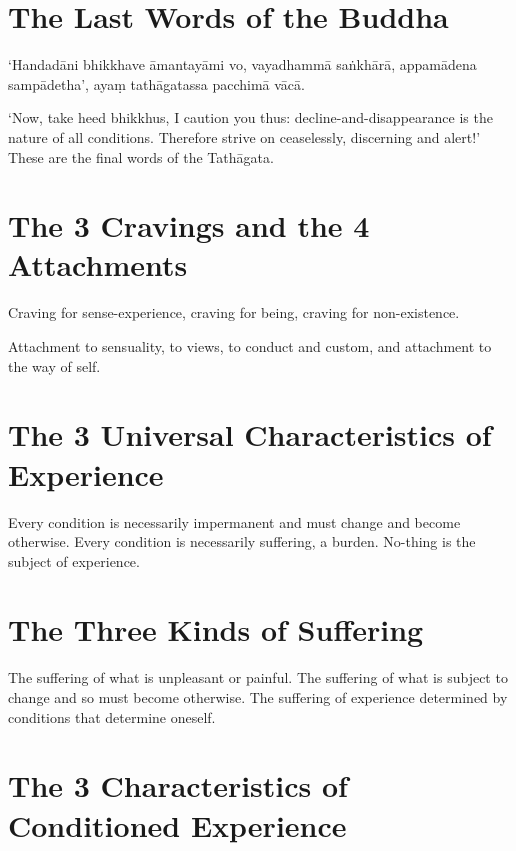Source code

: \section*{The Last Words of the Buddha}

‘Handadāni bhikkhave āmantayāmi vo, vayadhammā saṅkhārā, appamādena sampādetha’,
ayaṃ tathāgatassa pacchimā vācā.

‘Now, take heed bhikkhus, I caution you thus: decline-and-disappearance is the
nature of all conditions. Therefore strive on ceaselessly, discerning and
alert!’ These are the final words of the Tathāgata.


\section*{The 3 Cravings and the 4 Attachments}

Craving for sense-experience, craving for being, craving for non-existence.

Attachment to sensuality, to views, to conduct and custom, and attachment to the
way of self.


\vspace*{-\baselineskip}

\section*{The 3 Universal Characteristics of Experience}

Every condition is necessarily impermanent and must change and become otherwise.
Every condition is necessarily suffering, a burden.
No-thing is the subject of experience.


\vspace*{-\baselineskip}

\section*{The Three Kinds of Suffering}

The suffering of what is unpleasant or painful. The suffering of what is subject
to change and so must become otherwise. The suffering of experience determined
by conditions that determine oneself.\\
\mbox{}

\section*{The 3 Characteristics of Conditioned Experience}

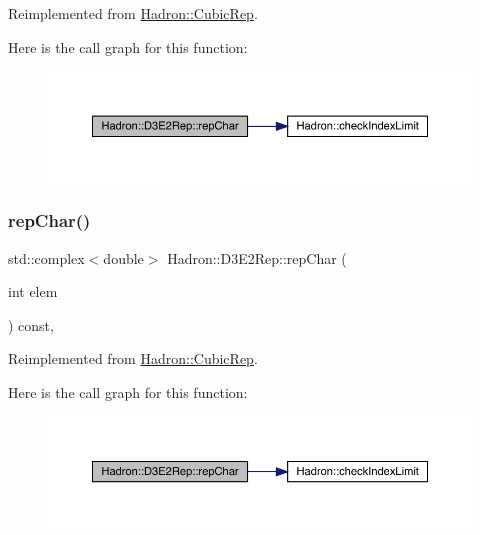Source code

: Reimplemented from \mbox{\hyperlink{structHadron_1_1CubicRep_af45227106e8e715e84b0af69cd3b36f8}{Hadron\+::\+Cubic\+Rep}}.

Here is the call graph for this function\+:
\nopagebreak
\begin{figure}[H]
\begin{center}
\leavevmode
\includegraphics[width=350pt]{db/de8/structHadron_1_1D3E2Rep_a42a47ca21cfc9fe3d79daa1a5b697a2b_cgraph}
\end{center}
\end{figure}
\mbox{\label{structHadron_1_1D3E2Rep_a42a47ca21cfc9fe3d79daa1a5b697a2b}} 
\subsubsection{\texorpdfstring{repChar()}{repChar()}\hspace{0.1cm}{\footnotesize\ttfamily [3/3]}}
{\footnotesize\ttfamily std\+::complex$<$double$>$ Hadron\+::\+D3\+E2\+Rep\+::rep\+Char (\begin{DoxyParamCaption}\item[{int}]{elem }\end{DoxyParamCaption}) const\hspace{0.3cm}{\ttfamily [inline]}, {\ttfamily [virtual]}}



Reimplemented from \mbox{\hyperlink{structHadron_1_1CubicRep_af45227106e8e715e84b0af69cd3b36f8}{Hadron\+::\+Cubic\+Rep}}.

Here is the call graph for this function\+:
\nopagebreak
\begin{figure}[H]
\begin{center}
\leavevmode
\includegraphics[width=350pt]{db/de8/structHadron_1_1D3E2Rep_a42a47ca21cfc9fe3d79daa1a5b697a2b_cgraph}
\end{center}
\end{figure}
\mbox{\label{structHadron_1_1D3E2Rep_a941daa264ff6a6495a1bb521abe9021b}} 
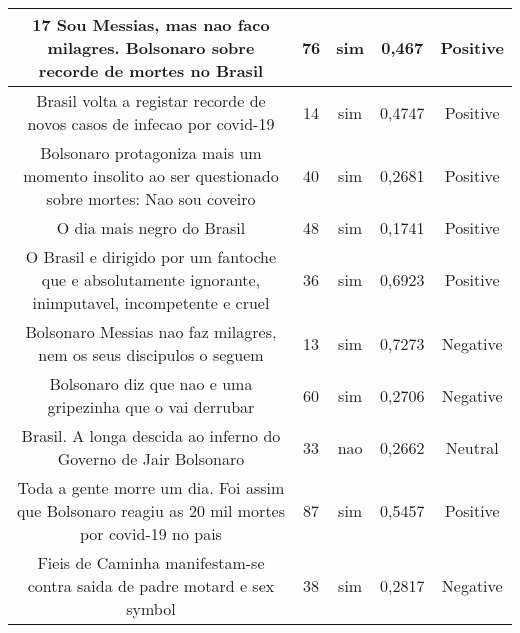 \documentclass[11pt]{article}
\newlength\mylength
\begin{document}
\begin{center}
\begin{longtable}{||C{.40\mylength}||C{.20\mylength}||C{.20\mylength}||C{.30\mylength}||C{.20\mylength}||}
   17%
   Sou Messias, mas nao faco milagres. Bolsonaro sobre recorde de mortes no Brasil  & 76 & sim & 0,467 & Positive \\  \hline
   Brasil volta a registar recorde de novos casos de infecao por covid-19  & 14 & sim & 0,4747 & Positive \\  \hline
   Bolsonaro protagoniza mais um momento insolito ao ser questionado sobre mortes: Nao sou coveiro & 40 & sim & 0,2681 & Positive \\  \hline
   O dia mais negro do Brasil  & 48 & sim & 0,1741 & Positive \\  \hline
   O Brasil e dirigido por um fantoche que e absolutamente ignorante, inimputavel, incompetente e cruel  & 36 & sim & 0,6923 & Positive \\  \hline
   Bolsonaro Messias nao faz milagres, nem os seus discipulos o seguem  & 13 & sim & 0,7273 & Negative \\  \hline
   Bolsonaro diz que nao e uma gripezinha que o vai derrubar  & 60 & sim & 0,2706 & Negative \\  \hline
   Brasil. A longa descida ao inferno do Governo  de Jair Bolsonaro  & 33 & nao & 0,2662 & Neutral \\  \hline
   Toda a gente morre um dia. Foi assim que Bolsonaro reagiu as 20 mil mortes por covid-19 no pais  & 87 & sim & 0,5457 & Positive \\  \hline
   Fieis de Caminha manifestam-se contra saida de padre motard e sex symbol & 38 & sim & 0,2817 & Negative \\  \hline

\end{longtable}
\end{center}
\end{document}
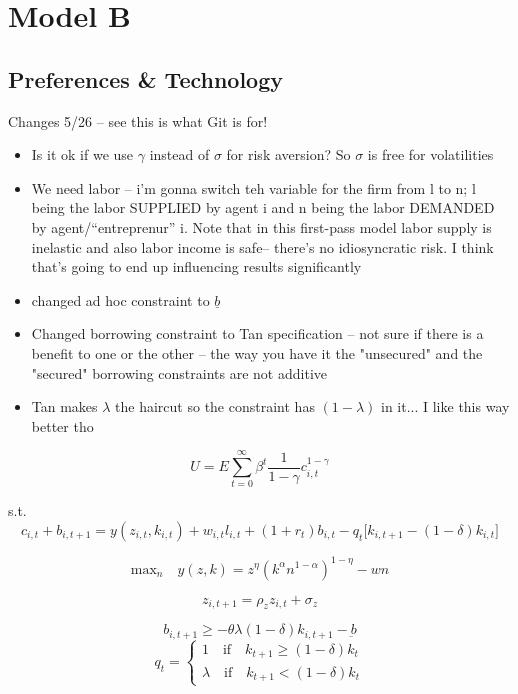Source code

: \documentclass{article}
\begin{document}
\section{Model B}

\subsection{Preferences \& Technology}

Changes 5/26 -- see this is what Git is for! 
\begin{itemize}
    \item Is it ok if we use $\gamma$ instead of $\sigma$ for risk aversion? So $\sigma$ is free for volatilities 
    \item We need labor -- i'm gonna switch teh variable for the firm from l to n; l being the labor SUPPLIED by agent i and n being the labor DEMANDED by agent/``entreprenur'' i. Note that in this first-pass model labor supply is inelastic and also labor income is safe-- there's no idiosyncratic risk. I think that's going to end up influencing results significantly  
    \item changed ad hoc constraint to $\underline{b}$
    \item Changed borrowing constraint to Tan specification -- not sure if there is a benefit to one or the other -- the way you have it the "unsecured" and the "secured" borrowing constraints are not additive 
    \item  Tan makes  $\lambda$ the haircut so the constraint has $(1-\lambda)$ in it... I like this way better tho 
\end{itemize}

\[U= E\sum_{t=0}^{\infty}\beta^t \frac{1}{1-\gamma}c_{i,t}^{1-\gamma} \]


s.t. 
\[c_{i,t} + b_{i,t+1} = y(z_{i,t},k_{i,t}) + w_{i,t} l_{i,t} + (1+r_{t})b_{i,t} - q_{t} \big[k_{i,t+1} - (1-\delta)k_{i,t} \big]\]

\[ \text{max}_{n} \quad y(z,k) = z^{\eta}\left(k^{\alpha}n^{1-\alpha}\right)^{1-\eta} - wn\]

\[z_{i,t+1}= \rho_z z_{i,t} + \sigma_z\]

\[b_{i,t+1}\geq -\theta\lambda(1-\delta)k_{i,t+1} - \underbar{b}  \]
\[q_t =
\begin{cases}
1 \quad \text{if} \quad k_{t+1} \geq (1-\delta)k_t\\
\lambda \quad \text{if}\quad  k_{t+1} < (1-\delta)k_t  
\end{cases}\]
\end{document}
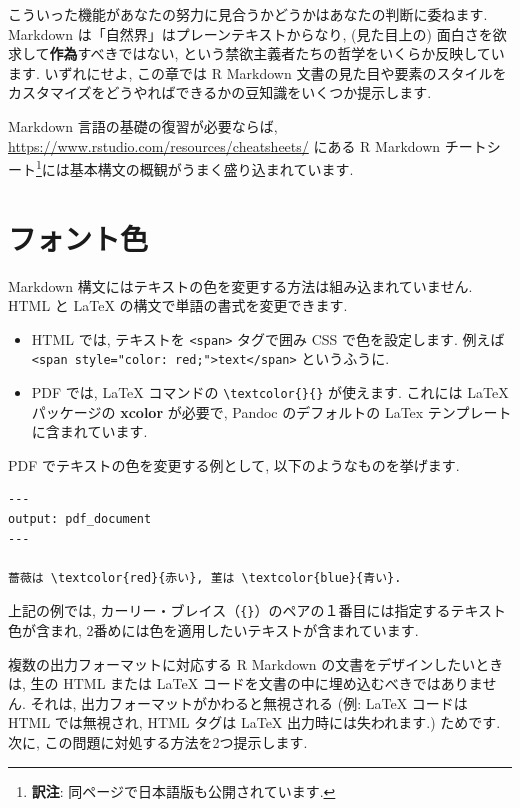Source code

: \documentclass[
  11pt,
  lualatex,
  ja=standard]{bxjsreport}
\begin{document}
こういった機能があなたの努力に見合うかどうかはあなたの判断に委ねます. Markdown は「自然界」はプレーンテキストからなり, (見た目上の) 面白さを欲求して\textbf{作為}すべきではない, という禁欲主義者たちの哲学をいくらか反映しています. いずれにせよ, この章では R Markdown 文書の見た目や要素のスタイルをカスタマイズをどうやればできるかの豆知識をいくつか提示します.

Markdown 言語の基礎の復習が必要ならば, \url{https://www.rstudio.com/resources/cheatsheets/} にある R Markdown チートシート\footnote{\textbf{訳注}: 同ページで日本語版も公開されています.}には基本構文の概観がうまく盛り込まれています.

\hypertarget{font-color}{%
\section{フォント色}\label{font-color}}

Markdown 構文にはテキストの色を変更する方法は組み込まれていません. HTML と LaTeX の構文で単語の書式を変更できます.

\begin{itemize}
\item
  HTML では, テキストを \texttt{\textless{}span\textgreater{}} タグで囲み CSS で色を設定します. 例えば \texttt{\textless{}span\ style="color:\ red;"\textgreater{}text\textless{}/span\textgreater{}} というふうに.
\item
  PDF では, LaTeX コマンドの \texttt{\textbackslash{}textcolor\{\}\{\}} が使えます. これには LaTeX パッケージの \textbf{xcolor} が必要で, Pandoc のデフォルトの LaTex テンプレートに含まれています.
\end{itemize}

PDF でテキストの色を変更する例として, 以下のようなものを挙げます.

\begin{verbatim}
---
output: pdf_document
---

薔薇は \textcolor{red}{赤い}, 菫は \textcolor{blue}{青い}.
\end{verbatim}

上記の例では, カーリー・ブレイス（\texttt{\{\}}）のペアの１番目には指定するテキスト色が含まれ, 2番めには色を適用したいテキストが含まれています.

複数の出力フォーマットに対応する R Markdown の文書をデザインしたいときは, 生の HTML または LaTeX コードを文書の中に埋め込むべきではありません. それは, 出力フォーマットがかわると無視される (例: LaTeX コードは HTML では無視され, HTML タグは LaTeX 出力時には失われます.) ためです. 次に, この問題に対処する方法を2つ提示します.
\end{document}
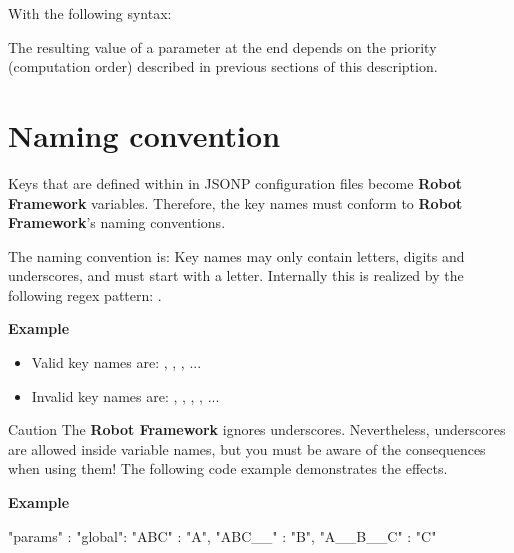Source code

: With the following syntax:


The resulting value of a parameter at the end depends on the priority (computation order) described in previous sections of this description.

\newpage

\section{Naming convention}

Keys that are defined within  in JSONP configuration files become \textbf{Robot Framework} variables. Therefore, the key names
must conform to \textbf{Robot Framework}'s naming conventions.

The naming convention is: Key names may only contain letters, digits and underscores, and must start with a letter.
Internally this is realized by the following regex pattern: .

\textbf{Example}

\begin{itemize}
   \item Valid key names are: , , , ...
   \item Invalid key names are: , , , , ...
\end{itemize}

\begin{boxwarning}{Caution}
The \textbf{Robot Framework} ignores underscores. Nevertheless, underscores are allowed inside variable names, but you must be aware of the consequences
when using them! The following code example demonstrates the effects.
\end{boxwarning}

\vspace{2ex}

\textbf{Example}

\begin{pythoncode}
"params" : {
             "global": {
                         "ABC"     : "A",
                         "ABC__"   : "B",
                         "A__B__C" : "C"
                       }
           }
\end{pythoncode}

•••••

ASSIGNED TASK => Whenever a line in the listing above includes the word "HTML", return that line.

COMPLETED TASK =>
Markdown 構文にはテキストの色を変更する方法は組み込まれていません. HTML と LaTeX の構文で単語の書式を変更できます.
  HTML では, テキストを \texttt{\textless{}span\textgreater{}} タグで囲み CSS で色を設定します. 例えば \texttt{\textless{}span\ style="color:\ red;"\textgreater{}text\textless{}/span\textgreater{}} というふうに.
複数の出力フォーマットに対応する R Markdown の文書をデザインしたいときは, 生の HTML または LaTeX コードを文書の中に埋め込むべきではありません. それは, 出力フォーマットがかわると無視される (例: LaTeX コードは HTML では無視され, HTML タグは LaTeX 出力時には失われます.) ためです. 次に, この問題に対処する方法を2つ提示します.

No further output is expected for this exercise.